Both cauliflower and sprouts are to be well cleaned, boiled separately in salt water and served on the puré, the cauliflower in the centre and the sprouts around it for garnishing. The sauce, to which is added the egg dotters, butter and cream, is poured hot over the cauliflower and sprouts.

18. Au Gratin (Good Living).—Boil the cauliflower as directed. Set it in a round baking dish which can be sent to the table. For a moderate sized cauliflower make one pint of cream sauce (No. 42). Add to the sauce two heaping tablespoons each or grated Parmesian and Gruyère cheese and a dash of cayenne. Mix the sauce and pour it over the cauliflower, letting it penetrate all the crevices. Cover the top with fine grated bread crumbs, dot with butter, and bake twenty minutes. Serve in the same dish.

19. Au Gratin (Mrs. Marshall).—Trim the cauliflower and blanch it[F]; put it to boil in boiling water till it is tender; then take up and drain. Butter the dish on which it is to be served and put on it about two tablespoonfuls of the sauce as below (No. 39); put the cauliflower on the sauce, then cover it over thickly with sauce, and smooth it all over with a palette knife; sprinkle it with browned bread crumbs; stand the dish in an ordinary baking tin containing about a pint of boiling water; place in the oven for about fifteen or twenty minutes, and when a nice golden color take it from the oven and sprinkle over it a very little grated Parmesian cheese. Stand the dish on another with a napkin, and serve very hot as a second course or luncheon dish.

20. Au Gratin (Mr. S. J. Soyer).—Three cauliflower heads, salt, pepper, grated bread, two eggs, one-quarter pound grated Parmesian cheese, one-quarter pound grated Swiss cheese, one pint white sauce.

The cauliflowers are boiled rare, taken out and drained off. White sauce and spices are boiled thick and the egg dotters and cheese mixed with it. The cauliflowers are cut to pieces and put in layers with sauce between, on a dish or silver saucepan, are sprinkled with grated bread and cheese, put fifteen minutes into a hot oven to be browned with a salamander. Serve as an independent dish.

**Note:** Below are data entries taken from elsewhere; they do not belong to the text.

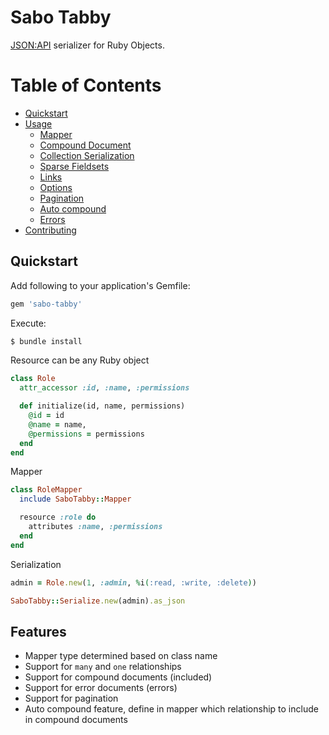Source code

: # Sabo Tabby

[JSON:API](http://jsonapi.org/) serializer for Ruby Objects.

# Table of Contents

* [Quickstart](#quickstart)
* [Usage](#usage)
  * [Mapper](#mapper)
  * [Compound Document](#compound-document)
  * [Collection Serialization](#collection-serialization)
  * [Sparse Fieldsets](#sparse-fieldsets)
  * [Links](#links)
  * [Options](#options)
  * [Pagination](#pagination)
  * [Auto compound](#auto-compound)
  * [Errors](#errors)
* [Contributing](#contributing)


## Quickstart

Add following to your application's Gemfile:

```ruby
gem 'sabo-tabby'
```

Execute:

```bash
$ bundle install
```

Resource can be any Ruby object

```ruby
class Role
  attr_accessor :id, :name, :permissions

  def initialize(id, name, permissions)
    @id = id
    @name = name,
    @permissions = permissions
  end
end
```

Mapper

```ruby
class RoleMapper
  include SaboTabby::Mapper

  resource :role do
    attributes :name, :permissions
  end
end
```

Serialization

```ruby
admin = Role.new(1, :admin, %i(:read, :write, :delete))

SaboTabby::Serialize.new(admin).as_json
```



## Features

* Mapper type determined based on class name
* Support for `many` and `one` relationships
* Support for compound documents (included)
* Support for error documents (errors)
* Support for pagination
* Auto compound feature, define in mapper which relationship to include in compound documents


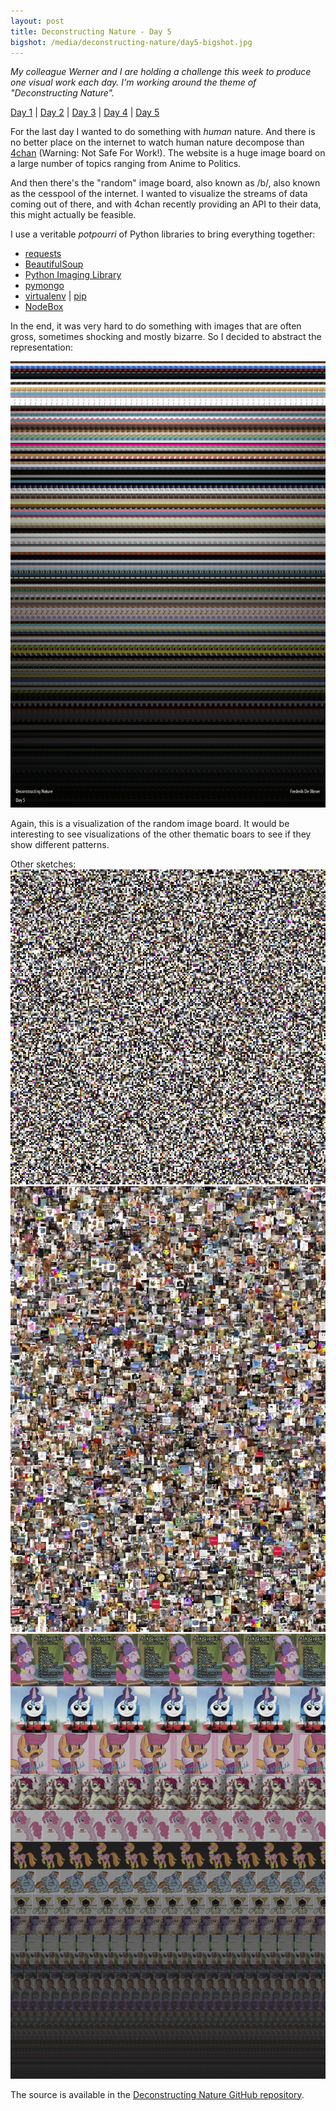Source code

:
 ```yaml
---
layout: post
title: Deconstructing Nature - Day 5
bigshot: /media/deconstructing-nature/day5-bigshot.jpg
---
```

*My colleague Werner and I are holding a challenge this week to produce one visual work each day. I'm working around the theme of "Deconstructing Nature".*

[Day 1](/2012/09/04/deconstructing-nature-day-1) | [Day 2](/2012/09/05/deconstructing-nature-day-2) | [Day 3](/2012/09/06/deconstructing-nature-day-3) | [Day 4](/2012/09/07/deconstructing-nature-day-4) | [Day 5](/2012/09/08/deconstructing-nature-day-5)

For the last day I wanted to do something with *human* nature. And there is no better place on the internet to watch human nature decompose than [4chan](http://www.4chan.org/) (Warning: Not Safe For Work!). The website is a huge image board on a large number of topics ranging from Anime to Politics.

And then there's the "random" image board, also known as /b/, also known as the cesspool of the internet. I wanted to visualize the streams of data coming out of there, and with 4chan recently providing an API to their data, this might actually be feasible.

I use a veritable *potpourri* of Python libraries to bring everything together:

* [requests](http://docs.python-requests.org/en/latest/index.html)
* [BeautifulSoup](http://www.crummy.com/software/BeautifulSoup/)
* [Python Imaging Library](http://www.pythonware.com/products/pil/)
* [pymongo](http://api.mongodb.org/python/current/)
* [virtualenv](http://www.virtualenv.org/en/latest/index.html) | [pip](http://www.pip-installer.org/en/latest/index.html)
* [NodeBox](http://nodebox.net/code/index.php/Home)

In the end, it was very hard to do something with images that are often gross, sometimes shocking and mostly bizarre. So I decided to abstract the representation:

![Deconstructing Nature: Final Work Day #5](/media/deconstructing-nature/day5-final.jpg)

Again, this is a visualization of the random image board. It would be interesting to see visualizations of the other thematic boars to see if they show different patterns.

Other sketches:
![Other experiment](/media/deconstructing-nature/day5-experiment1.jpg)
![Other experiment](/media/deconstructing-nature/day5-experiment2.jpg)
![Other experiment](/media/deconstructing-nature/day5-experiment3.jpg)

The source is available in the [Deconstructing Nature GitHub repository](https://github.com/fdb/deconstructing-nature).
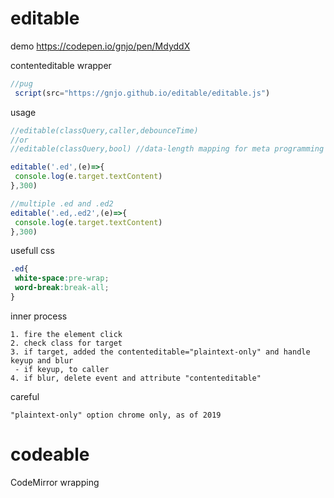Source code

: # editable
demo https://codepen.io/gnjo/pen/MdyddX

contenteditable wrapper
```js
//pug
 script(src="https://gnjo.github.io/editable/editable.js")
```
usage
```js
//editable(classQuery,caller,debounceTime)
//or
//editable(classQuery,bool) //data-length mapping for meta programming

editable('.ed',(e)=>{
 console.log(e.target.textContent)
},300)
```
```js
//multiple .ed and .ed2
editable('.ed,.ed2',(e)=>{
 console.log(e.target.textContent)
},300)

```
usefull css
```css
.ed{
 white-space:pre-wrap;
 word-break:break-all;
} 
```
inner process
```
1. fire the element click
2. check class for target
3. if target, added the contenteditable="plaintext-only" and handle keyup and blur
 - if keyup, to caller
4. if blur, delete event and attribute "contenteditable"
```
careful
```
"plaintext-only" option chrome only, as of 2019
```
# codeable
CodeMirror wrapping

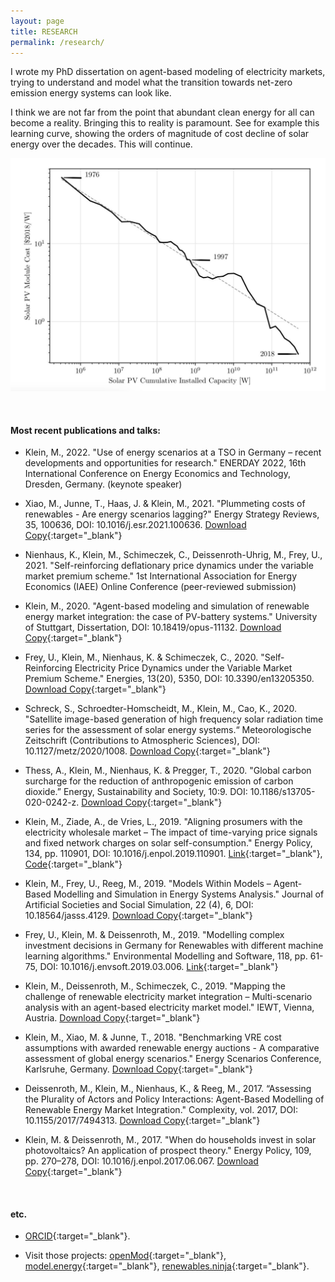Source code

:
 ```yaml
---
layout: page
title: RESEARCH
permalink: /research/
---
```



I wrote my PhD dissertation on agent-based modeling of electricity markets, trying to understand and model what the transition towards net-zero emission energy systems can look like.

I think we are not far from the point that abundant clean energy for all can become a reality. Bringing this to reality is paramount. See for example this learning curve, showing the orders of magnitude of cost decline of solar energy over the decades. This will continue.

![PV learning curve, showing the orders of magnitude of cost decline over the decades.](/data/learning_curves.jpeg "PV learning curve, showing the orders of magnitude of cost decline over the decades.")




<br>

#### <b>Most recent publications and talks:</b>

* Klein, M., 2022. "Use of energy scenarios at a TSO in Germany – recent developments and opportunities for research." ENERDAY 2022, 16th International Conference on Energy Economics and Technology, Dresden, Germany. (keynote speaker)

* Xiao, M., Junne, T., Haas, J. & Klein, M., 2021. "Plummeting costs of renewables - Are energy scenarios lagging?" Energy Strategy Reviews, 35, 100636, DOI: 10.1016/j.esr.2021.100636. [Download Copy](https://www.sciencedirect.com/science/article/pii/S2211467X21000225){:target="_blank"}

* Nienhaus, K., Klein, M., Schimeczek, C., Deissenroth-Uhrig, M., Frey, U., 2021. "Self-reinforcing deflationary price dynamics under the variable market premium scheme." 1st International Association for Energy Economics (IAEE) Online Conference (peer-reviewed submission)

* Klein, M., 2020. "Agent-based modeling and simulation of renewable energy market integration: the case of PV-battery systems." University of Stuttgart, Dissertation, DOI: 10.18419/opus-11132. [Download Copy](https://elib.uni-stuttgart.de/handle/11682/11149){:target="_blank"}

* Frey, U., Klein, M., Nienhaus, K. & Schimeczek, C., 2020. "Self-Reinforcing Electricity Price Dynamics under the Variable Market Premium Scheme." Energies, 13(20), 5350, DOI: 10.3390/en13205350. [Download Copy](https://www.mdpi.com/1996-1073/13/20/5350/pdf){:target="_blank"}

* Schreck, S., Schroedter-Homscheidt, M., Klein, M., Cao, K., 2020. "Satellite image-based generation of high frequency solar radiation time series for the assessment of solar energy systems.“ Meteorologische Zeitschrift (Contributions to Atmospheric Sciences), DOI: 10.1127/metz/2020/1008. [Download Copy](https://www.schweizerbart.de/content/papers/download/93580){:target="_blank"}

* Thess, A., Klein, M., Nienhaus, K. & Pregger, T., 2020. "Global carbon surcharge for the reduction of anthropogenic emission of carbon dioxide.” Energy, Sustainability and Society, 10:9. DOI: 10.1186/s13705-020-0242-z. [Download Copy](https://link.springer.com/content/pdf/10.1186/s13705-020-0242-z.pdf){:target="_blank"}

* Klein, M., Ziade, A., de Vries, L., 2019. "Aligning prosumers with the electricity wholesale market – The impact of time-varying price signals and fixed network charges on solar self-consumption." Energy Policy, 134, pp. 110901, DOI: 10.1016/j.enpol.2019.110901. [Link](https://www.sciencedirect.com/science/article/abs/pii/S0301421519304793){:target="_blank"}, [Code](https://github.com/0-k/prosumerpolicy){:target="_blank"}

* Klein, M., Frey, U., Reeg, M., 2019. "Models Within Models – Agent-Based Modelling and Simulation in Energy Systems Analysis." Journal of Artificial Societies and Social Simulation, 22 (4), 6, DOI: 10.18564/jasss.4129. [Download Copy](http://jasss.soc.surrey.ac.uk/22/4/6.html){:target="_blank"}

* Frey, U., Klein, M. & Deissenroth, M., 2019. "Modelling complex investment decisions in Germany for Renewables with different machine learning algorithms." Environmental Modelling and Software, 118, pp. 61-75, DOI: 10.1016/j.envsoft.2019.03.006. [Link](https://www.sciencedirect.com/science/article/pii/S1364815218304353){:target="_blank"}

* Klein, M., Deissenroth, M., Schimeczek, C., 2019. "Mapping the challenge of renewable electricity market integration – Multi-scenario analysis with an agent-based electricity market model." IEWT, Vienna, Austria. [Download Copy](https://iewt2019.eeg.tuwien.ac.at/download/contribution/abstract/196/196_abstract_20181107_171432.pdf){:target="_blank"}

* Klein, M., Xiao, M. & Junne, T., 2018. "Benchmarking VRE cost assumptions with awarded renewable energy auctions - A comparative assessment of global energy scenarios." Energy Scenarios Conference, Karlsruhe, Germany. [Download Copy](https://zenodo.org/record/1435842){:target="_blank"}

* Deissenroth, M., Klein, M., Nienhaus, K., & Reeg, M., 2017. “Assessing the Plurality of Actors and Policy Interactions: Agent-Based Modelling of Renewable Energy Market Integration." Complexity, vol. 2017, DOI: 10.1155/2017/7494313. [Download Copy](http://downloads.hindawi.com/journals/complexity/2017/7494313.pdf){:target="_blank"}

* Klein, M. & Deissenroth, M., 2017. "When do households invest in solar photovoltaics? An application of prospect theory." Energy Policy, 109, pp. 270–278, DOI: 10.1016/j.enpol.2017.06.067. [Download Copy](https://arxiv.org/pdf/1808.05572.pdf){:target="_blank"}

<br>

#### <b>etc.</b>


* [ORCID](https://orcid.org/0000-0001-7283-4707){:target="_blank"}.

* Visit those projects:
[openMod](https://openmod-initiative.org/){:target="_blank"}, [model.energy](https://model.energy){:target="_blank"}, [renewables.ninja](https://www.renewables.ninja/){:target="_blank"}.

In place of "white sauce" butter and flour may be baked together and thinned with sweet milk.

21. Cauliflower au Naturel (Mr. J. S. Soyer).—The stem of the white, solid cauliflower heads is cut off an inch from the head, and with a penknife is cleaned of the hard outer membrane, taking care to preserve the head as whole as possible; the head is then well rinsed in cold water, to which is added some vinegar to drive out larvæ and the like; it is then boiled in salt water until it is tender, when it is taken up to drain off on a sieve or colander. It is to be served high on a napkin, with melted butter, common sauce for vegetables, Dutch sauce, velouté or mâitre d'hôtel sauce.

N. B.—For cauliflowers, and vegetables generally, the sauce ought to be rather thick, as it is impossible to have the vegetables run perfectly dry when they are to be served warm.

22. Á la Francaise (Home Cyclopedia).—After trimming properly, cut the cauliflower into quarters, and put into a stewpan and boil until tender; drain and arrange it neatly on a dish. Pour over it melted butter.

23. Á la Louis XIV (Mr. S. J. Soyer).—Cauliflower, new-made butter, grated nutmeg, bouillon.